* _WORK TO COMPLETE_: Lines from the material below that hold the string "Porteus" are what is needed; copy each of them.

* _INPUT MATERIAL_:

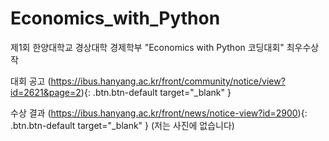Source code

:# Economics_with_Python
제1회 한양대학교 경상대학 경제학부 "Economics with Python 코딩대회" 최우수상작

대회 공고
(https://ibus.hanyang.ac.kr/front/community/notice/view?id=2621&page=2){: .btn.btn-default target="_blank" }

수상 결과
(https://ibus.hanyang.ac.kr/front/news/notice-view?id=2900){: .btn.btn-default target="_blank" }
(저는 사진에 없습니다)
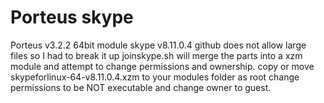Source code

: # Porteus skype
Porteus v3.2.2 64bit module skype v8.11.0.4
github does not allow large files so I had to break it up
joinskype.sh will merge the parts into a xzm module and attempt to
change permissions and ownership.
copy or move skypeforlinux-64-v8.11.0.4.xzm to your modules folder
as root change permissions to be NOT executable and change owner to guest.
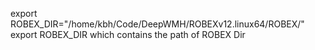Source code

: export ROBEX_DIR="/home/kbh/Code/DeepWMH/ROBEXv12.linux64/ROBEX/"
export ROBEX_DIR which contains the path of ROBEX Dir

* _RESPONSE AREA_:
: # Porteus skype
Porteus v3.2.2 64bit module skype v8.11.0.4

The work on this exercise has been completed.